A novel DNA-binding protein, HS2NF5, interacts with a functionally important sequence of the human beta-globin locus control region.

We have identified a previously unreported DNA-binding protein, HS2NF5, which interacts with a conserved sequence within hypersensitive site II (HS2) of the human beta-globin locus control region. A minimal DNA recognition sequence of TGTTCTCA was defined. The binding site for HS2NF5 overlaps an E box, which is a preferred recognition site in vitro for the erythroid-specific transcription factor TAL1 (SCL).

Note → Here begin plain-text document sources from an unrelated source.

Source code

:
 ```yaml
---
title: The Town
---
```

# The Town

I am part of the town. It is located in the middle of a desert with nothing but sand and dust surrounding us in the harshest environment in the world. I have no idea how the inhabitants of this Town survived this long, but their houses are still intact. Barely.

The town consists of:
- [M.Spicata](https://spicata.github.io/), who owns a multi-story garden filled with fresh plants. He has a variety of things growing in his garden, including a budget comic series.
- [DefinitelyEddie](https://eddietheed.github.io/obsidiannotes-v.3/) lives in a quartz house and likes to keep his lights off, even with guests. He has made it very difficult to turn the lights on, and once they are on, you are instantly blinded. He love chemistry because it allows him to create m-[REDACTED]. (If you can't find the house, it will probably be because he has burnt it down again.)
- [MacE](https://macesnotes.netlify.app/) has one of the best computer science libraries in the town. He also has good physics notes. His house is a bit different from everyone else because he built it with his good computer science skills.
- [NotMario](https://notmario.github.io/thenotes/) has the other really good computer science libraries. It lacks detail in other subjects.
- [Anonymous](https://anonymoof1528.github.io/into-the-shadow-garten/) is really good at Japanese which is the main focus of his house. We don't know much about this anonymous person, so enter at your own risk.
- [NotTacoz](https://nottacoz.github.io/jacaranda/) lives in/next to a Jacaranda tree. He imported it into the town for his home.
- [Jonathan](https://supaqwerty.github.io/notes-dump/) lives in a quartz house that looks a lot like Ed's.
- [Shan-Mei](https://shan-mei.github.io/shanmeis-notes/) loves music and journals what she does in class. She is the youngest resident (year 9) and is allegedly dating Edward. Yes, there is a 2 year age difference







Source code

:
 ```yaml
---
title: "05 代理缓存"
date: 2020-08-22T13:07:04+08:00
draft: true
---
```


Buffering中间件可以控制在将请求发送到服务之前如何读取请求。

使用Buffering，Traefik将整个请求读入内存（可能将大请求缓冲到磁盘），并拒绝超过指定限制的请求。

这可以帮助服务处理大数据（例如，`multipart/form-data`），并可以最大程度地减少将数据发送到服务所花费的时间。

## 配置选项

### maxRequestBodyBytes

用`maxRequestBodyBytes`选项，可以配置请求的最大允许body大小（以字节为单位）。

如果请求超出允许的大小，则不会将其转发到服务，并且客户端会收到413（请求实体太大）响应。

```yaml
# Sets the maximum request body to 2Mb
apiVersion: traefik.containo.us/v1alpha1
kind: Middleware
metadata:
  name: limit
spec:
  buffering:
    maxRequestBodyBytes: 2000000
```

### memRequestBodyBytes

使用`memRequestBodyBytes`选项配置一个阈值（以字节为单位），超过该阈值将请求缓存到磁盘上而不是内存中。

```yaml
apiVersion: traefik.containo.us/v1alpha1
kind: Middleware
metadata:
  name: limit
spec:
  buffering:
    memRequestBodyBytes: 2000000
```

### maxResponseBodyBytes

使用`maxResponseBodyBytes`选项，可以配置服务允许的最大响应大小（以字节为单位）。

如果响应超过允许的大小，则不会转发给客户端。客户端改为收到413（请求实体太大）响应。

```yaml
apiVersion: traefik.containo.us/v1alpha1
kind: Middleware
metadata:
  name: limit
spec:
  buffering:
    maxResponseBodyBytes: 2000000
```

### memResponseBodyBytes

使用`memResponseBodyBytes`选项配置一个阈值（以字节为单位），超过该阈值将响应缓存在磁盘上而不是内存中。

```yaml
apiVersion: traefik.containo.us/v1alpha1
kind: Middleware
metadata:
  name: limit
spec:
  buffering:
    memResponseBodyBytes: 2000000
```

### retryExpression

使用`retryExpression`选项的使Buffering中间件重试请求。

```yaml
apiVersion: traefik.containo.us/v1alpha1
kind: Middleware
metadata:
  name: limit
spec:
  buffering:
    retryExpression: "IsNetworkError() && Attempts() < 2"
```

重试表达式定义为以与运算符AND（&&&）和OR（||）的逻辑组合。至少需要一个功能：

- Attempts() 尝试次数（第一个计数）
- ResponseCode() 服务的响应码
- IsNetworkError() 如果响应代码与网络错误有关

No evidence for TAL1 (SCL) binding was found using nuclear extracts from K562 and MEL erythroleukemia cells. Mutations that prevent HS2NF5 binding reduce the enhancer activity of HS2 by 40 and 38% in transient and stable transfection assays, respectively. Analytical gel filtration and velocity centrifugation studies revealed a Stokes' radius of 23.0 A and an s20,w of 3.45 for HS2NF5. Based on these parameters, a native molecular mass of 34,679 Da was calculated. An ultraviolet light cross-linking assay was used to cross-link HS2NF5 to a minimal oligonucleotide. The cross-linking results are consistent with a protein of 33,396-38,309 Da. We propose that HS2NF5 is a novel DNA-binding protein that modulates the transcriptional activation property of the beta-globin locus control region.